May

29

2014

12:30—2:00 PM
Center for Global Development
2055 L Street, NW
- Fifth Floor
Washington, DC 20036
SEMINAR

Redistribution, Inequality, and Growth

Featuring
Andrew Berg
Assistant Director and Chief of the Development Macroeconomics Division, Research Department, International Monetary Fund

Introduction
Nancy Birdsall
President, Center for Global Development

Q & A
Vijaya Ramachandran
Senior Fellow, Center for Global Development

Economists are increasingly focusing on the links between rising inequality and the fragility of growth. The relationship between inequality, leverage and the financial cycle which sowed the seeds for 2007-08 global financial crisis, together with the disproportionate political influence of the rich, create a narrative of excess. Andrew Berg will discuss the effect of this narrative on the financial crisis in his new paper, coauthored with Jonathan Ostry and Charalambos Tsangarides.

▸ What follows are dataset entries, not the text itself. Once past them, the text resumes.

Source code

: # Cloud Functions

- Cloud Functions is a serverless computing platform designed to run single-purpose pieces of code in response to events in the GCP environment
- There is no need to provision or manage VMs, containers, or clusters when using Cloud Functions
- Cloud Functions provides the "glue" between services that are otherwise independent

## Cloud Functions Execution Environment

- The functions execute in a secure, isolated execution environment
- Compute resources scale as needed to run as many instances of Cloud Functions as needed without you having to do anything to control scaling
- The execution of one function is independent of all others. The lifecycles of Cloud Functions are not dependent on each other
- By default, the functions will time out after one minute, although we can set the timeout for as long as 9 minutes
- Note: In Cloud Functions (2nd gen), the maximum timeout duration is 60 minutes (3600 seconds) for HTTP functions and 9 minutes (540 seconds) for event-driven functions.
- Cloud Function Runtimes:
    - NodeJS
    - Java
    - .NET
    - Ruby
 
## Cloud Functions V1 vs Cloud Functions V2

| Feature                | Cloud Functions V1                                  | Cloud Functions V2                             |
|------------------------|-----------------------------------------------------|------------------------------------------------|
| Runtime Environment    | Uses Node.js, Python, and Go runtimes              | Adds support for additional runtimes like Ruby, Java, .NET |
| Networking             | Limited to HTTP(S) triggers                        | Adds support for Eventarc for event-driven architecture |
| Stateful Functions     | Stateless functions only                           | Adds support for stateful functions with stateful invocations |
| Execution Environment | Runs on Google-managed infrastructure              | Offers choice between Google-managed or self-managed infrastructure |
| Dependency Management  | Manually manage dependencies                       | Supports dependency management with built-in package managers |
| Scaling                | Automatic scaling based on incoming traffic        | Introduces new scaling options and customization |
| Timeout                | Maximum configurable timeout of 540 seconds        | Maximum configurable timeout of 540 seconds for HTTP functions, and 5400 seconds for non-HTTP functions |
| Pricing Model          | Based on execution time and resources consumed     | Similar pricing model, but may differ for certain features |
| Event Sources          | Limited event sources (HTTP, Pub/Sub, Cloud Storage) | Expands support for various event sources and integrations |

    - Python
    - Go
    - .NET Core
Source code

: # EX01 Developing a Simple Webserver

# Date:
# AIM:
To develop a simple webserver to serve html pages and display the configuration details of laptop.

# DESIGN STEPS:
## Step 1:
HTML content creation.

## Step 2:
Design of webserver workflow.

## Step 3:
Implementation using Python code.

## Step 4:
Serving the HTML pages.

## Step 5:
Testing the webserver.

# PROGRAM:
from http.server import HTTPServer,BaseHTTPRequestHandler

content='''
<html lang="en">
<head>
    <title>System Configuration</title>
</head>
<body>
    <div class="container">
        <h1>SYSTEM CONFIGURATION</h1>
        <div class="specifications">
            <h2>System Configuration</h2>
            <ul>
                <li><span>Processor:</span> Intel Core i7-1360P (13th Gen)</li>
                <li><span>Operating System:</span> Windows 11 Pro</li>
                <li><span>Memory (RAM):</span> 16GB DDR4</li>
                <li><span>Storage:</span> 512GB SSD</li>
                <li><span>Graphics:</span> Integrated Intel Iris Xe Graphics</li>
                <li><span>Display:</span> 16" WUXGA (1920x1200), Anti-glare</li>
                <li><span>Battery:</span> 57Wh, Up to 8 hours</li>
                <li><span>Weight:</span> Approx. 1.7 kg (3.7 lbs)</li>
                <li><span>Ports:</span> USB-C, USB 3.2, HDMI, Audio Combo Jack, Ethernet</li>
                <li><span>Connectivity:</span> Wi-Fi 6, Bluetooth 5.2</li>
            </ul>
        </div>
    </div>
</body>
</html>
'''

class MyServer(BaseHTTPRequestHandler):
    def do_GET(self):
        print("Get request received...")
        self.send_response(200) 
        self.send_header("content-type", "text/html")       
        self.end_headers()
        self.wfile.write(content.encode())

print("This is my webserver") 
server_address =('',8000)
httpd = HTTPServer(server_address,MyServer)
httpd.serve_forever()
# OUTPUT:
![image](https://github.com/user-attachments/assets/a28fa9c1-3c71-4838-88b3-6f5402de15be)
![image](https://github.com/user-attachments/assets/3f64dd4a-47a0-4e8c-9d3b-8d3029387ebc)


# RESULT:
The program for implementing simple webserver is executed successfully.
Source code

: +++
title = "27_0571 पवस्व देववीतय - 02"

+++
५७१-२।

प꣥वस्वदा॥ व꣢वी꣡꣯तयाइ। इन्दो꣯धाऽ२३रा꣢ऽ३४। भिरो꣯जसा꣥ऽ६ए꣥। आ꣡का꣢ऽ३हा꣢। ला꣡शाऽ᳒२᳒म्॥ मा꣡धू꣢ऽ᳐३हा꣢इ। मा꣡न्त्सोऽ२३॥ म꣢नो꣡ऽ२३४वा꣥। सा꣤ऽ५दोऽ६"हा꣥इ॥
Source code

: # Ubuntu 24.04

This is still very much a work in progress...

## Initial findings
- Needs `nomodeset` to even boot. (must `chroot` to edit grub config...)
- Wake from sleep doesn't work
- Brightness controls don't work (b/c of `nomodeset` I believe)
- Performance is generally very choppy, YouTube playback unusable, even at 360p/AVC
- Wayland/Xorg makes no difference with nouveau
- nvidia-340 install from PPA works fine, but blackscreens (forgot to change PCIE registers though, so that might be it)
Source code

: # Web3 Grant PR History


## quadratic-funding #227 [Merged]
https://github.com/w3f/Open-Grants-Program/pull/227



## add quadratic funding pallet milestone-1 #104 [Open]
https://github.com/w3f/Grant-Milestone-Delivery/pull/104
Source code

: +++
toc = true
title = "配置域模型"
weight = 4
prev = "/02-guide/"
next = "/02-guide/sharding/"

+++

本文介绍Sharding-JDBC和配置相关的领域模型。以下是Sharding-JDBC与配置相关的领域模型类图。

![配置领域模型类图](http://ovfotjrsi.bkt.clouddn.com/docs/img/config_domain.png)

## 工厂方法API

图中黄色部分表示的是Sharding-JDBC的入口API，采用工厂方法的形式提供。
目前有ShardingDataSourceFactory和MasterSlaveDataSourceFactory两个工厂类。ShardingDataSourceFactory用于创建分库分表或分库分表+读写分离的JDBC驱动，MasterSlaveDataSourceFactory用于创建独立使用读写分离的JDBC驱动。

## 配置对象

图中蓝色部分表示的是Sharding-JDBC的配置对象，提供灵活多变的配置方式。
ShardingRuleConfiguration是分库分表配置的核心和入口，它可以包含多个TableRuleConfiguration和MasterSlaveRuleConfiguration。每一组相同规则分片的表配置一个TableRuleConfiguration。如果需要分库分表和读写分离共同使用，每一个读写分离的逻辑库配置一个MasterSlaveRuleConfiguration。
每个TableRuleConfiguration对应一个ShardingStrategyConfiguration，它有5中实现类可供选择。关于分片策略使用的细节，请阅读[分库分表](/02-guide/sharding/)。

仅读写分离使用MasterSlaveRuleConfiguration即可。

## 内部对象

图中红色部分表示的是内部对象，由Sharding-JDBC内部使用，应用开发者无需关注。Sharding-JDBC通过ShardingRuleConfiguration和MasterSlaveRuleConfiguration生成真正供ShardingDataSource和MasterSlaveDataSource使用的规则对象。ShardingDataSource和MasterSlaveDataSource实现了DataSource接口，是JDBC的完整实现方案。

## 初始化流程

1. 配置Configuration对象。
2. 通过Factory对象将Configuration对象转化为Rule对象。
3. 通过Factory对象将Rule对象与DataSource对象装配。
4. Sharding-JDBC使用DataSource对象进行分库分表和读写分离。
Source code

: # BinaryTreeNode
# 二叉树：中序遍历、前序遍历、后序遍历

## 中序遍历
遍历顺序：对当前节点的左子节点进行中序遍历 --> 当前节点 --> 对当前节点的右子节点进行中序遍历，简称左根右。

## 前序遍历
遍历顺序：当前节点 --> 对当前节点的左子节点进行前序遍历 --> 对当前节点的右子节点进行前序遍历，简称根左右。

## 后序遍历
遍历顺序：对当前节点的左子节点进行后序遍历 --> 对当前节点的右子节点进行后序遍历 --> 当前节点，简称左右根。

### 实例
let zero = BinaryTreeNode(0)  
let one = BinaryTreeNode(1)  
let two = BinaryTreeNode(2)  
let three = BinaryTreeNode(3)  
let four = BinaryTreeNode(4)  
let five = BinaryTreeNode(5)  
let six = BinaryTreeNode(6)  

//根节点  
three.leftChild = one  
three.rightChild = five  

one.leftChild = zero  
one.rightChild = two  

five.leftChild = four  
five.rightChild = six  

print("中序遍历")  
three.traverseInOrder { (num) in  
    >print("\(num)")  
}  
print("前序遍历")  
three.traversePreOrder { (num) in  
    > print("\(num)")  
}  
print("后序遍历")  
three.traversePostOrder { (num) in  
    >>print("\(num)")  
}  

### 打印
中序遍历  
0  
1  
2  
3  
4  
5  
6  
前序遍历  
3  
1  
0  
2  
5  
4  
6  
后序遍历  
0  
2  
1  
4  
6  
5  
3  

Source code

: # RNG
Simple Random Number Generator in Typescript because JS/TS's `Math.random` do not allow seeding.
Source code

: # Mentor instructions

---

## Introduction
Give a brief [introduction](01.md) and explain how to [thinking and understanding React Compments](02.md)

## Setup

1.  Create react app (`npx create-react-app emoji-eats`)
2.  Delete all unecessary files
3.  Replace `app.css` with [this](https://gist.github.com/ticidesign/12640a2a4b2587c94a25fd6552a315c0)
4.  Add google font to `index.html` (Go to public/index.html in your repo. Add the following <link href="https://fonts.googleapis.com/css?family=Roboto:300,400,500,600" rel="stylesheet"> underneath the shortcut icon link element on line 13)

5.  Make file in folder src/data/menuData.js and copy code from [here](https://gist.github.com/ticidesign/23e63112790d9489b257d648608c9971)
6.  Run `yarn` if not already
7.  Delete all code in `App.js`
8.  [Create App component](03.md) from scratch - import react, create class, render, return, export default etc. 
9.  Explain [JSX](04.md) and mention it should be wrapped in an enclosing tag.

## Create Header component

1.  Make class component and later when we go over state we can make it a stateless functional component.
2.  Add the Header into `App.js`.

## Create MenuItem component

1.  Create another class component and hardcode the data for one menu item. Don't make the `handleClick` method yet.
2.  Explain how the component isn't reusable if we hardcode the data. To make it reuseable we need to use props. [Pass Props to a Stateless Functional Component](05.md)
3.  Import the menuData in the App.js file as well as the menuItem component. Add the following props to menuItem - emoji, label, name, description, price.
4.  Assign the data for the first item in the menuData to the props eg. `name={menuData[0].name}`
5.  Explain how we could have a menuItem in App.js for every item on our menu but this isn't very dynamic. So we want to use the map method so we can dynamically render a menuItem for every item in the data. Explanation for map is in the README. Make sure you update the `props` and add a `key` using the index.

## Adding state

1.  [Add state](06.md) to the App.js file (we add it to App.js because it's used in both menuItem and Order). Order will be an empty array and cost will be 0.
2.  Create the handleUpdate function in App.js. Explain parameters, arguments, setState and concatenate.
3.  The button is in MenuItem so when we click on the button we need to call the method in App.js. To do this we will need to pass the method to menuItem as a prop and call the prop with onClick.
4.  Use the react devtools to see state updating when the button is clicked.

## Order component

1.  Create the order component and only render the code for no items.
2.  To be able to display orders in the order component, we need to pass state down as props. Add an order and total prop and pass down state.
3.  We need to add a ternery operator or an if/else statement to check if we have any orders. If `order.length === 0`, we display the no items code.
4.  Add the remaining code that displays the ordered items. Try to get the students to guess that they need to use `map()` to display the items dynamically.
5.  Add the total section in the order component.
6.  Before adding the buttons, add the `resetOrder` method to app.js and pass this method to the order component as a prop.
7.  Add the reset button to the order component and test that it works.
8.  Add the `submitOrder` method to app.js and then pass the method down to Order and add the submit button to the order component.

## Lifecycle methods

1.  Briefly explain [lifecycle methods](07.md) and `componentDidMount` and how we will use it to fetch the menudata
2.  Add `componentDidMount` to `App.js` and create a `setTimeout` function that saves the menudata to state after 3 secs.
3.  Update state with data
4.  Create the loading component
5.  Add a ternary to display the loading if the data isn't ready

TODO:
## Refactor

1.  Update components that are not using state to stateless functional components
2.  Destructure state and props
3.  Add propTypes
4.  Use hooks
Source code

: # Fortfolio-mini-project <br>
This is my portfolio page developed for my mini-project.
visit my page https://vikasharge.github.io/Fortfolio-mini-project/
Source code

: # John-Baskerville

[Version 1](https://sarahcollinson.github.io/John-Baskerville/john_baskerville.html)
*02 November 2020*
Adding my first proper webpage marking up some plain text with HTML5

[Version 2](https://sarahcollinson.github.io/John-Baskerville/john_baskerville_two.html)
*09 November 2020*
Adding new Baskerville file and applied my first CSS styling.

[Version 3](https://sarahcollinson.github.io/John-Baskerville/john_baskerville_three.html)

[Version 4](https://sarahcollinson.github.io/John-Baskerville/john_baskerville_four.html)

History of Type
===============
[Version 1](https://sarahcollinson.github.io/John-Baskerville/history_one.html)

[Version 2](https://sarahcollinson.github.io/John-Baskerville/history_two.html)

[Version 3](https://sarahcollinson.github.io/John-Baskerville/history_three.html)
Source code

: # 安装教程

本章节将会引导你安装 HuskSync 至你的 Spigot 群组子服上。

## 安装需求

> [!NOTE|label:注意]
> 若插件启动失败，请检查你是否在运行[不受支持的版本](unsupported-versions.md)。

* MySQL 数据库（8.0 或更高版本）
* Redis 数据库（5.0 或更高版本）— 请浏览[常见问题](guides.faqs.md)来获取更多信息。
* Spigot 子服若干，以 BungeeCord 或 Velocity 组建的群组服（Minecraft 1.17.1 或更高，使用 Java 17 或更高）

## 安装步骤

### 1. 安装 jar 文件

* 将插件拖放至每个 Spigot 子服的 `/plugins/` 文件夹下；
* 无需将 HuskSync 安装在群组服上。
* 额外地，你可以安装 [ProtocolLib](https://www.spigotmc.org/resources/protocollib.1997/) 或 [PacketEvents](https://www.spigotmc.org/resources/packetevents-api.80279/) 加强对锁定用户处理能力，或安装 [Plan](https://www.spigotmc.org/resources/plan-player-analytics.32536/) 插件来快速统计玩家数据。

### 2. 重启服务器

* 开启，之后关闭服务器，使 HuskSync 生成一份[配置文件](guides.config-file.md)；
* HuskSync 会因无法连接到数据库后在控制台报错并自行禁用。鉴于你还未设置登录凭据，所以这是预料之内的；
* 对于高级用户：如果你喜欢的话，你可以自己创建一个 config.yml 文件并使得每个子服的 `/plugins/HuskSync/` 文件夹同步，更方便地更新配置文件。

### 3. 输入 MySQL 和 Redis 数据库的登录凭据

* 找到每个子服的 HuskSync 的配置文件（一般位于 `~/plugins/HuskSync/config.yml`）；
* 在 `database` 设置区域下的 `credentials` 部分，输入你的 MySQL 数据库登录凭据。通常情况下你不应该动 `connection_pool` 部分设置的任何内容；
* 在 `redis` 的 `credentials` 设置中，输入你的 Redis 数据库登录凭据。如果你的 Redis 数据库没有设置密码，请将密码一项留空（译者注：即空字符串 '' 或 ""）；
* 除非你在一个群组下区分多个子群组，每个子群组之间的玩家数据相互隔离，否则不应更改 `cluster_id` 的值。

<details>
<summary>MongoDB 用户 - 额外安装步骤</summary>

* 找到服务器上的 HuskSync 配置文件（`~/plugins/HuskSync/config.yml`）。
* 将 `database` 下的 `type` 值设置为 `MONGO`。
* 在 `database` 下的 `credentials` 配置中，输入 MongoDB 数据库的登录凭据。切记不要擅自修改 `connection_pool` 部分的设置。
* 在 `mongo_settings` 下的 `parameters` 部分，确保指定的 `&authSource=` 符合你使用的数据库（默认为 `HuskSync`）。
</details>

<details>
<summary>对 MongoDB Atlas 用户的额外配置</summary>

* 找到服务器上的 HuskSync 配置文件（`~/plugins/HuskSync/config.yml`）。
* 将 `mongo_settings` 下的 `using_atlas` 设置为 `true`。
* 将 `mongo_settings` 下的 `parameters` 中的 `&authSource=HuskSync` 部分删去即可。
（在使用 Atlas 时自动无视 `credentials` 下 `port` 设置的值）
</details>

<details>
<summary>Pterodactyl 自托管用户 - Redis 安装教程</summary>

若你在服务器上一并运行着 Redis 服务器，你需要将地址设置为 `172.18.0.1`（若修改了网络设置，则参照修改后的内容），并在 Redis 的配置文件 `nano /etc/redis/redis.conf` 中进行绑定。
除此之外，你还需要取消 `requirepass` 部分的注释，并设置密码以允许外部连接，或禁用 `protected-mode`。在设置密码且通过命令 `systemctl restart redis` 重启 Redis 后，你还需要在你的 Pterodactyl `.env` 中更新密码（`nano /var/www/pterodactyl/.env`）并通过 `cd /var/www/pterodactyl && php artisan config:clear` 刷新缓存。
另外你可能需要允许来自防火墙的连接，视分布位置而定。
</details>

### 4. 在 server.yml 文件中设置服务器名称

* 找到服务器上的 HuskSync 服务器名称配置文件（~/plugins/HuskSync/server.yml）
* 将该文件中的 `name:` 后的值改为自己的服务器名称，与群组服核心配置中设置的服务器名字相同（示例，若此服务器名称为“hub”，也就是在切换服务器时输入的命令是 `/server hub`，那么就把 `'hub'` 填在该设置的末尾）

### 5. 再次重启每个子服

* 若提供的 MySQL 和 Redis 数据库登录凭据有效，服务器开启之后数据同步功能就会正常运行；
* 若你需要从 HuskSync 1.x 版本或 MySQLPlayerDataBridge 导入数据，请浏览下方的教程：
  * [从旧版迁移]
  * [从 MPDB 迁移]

The authors offer three key findings. First, more unequal societies tend to redistribute more. This makes it imperative that we understand the relationship between growth and inequality, in order to distinguish between market and net inequality. Second, this distinction allows us to see that lower net inequality is robustly correlated with faster and more durable growth. Finally, redistribution appears benign in its impact on growth; only in extreme cases is there evidence of a negative effect on growth. They conclude that combined direct and indirect effects of redistribution are, on average, pro-growth, when the growth effects of resulting lower inequality are taken into account.